Information supplied =>

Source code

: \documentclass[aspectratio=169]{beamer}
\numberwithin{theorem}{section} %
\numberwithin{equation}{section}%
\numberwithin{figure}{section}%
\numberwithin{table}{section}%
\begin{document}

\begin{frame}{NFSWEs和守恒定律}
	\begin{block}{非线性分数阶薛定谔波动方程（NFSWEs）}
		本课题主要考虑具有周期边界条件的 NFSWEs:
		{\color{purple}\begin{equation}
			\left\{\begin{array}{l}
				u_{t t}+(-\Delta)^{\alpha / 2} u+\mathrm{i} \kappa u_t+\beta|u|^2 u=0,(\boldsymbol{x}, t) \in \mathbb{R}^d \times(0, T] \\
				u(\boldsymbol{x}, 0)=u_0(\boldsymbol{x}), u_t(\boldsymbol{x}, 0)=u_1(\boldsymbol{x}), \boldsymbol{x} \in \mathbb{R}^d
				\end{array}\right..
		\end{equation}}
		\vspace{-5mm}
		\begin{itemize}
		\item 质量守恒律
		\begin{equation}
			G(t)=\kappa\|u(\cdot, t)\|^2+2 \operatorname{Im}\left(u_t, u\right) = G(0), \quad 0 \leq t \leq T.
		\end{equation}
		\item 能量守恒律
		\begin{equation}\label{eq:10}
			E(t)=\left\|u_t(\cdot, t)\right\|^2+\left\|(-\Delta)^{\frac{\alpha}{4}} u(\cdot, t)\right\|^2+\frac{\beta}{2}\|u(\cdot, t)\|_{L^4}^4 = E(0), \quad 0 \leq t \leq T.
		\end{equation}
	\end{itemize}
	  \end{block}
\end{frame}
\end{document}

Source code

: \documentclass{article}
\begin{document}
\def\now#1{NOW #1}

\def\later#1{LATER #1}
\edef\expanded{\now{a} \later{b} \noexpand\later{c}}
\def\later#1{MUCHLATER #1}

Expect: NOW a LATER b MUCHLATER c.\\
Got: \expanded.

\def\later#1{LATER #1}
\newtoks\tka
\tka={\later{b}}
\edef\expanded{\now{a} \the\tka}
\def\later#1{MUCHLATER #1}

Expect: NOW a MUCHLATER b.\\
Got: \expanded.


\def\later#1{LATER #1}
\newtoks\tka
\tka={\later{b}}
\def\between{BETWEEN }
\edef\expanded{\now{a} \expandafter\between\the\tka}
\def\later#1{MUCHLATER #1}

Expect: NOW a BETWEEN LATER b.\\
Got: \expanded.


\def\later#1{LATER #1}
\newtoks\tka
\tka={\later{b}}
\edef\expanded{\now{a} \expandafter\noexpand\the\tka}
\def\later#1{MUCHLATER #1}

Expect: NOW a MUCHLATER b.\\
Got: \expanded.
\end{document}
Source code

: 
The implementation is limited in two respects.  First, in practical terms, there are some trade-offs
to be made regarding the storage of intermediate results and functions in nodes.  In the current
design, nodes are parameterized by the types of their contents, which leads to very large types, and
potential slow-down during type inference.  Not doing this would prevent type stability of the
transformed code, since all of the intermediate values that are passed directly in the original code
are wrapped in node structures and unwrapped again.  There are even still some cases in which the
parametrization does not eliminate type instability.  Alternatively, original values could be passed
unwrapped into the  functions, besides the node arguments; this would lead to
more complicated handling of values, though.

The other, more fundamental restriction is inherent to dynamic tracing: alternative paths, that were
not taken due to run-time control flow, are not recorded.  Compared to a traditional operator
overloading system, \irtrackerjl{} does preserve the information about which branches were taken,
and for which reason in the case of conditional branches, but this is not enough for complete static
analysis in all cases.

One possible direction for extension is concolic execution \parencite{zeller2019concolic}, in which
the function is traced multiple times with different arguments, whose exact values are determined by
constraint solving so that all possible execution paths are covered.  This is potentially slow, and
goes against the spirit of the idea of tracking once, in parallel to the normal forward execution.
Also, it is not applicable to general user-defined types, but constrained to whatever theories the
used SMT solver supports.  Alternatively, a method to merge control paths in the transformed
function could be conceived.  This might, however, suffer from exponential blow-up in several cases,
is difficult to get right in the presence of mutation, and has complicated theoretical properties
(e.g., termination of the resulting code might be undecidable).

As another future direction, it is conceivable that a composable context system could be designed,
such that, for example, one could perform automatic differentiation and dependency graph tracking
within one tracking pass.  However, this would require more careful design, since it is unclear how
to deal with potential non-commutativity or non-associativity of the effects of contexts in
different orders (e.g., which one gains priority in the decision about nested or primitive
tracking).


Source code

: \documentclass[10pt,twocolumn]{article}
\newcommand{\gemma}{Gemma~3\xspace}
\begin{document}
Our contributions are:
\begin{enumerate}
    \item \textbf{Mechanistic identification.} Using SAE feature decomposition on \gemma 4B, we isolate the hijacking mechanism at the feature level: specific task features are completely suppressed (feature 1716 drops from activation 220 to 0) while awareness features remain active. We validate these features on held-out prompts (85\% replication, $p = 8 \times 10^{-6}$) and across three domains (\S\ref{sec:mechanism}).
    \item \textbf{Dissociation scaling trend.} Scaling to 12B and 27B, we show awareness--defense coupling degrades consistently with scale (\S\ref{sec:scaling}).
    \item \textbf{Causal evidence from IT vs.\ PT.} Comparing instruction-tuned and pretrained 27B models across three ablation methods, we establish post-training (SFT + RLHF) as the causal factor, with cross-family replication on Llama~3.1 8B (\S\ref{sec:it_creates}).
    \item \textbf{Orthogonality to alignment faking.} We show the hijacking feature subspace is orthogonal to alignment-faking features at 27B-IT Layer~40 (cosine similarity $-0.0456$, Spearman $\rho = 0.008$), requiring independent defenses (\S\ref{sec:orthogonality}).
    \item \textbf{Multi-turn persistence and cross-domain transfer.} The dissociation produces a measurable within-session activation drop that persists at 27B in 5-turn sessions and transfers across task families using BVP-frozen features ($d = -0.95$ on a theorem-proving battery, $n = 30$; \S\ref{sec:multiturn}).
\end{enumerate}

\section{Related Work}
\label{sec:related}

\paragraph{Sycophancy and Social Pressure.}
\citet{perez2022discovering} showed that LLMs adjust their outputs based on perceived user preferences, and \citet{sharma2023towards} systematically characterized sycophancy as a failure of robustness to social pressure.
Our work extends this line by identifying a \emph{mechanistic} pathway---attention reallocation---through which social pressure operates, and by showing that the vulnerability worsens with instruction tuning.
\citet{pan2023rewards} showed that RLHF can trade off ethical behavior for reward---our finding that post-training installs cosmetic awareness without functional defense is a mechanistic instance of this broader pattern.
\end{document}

Task statement =>
Send back exactly the lines of the listing above, beginning at the line containing "this broader pattern." and ending with the last. Add nothing.

Exercise answer =>
\citet{pan2023rewards} showed that RLHF can trade off ethical behavior for reward---our finding that post-training installs cosmetic awareness without functional defense is a mechanistic instance of this broader pattern.
\end{document}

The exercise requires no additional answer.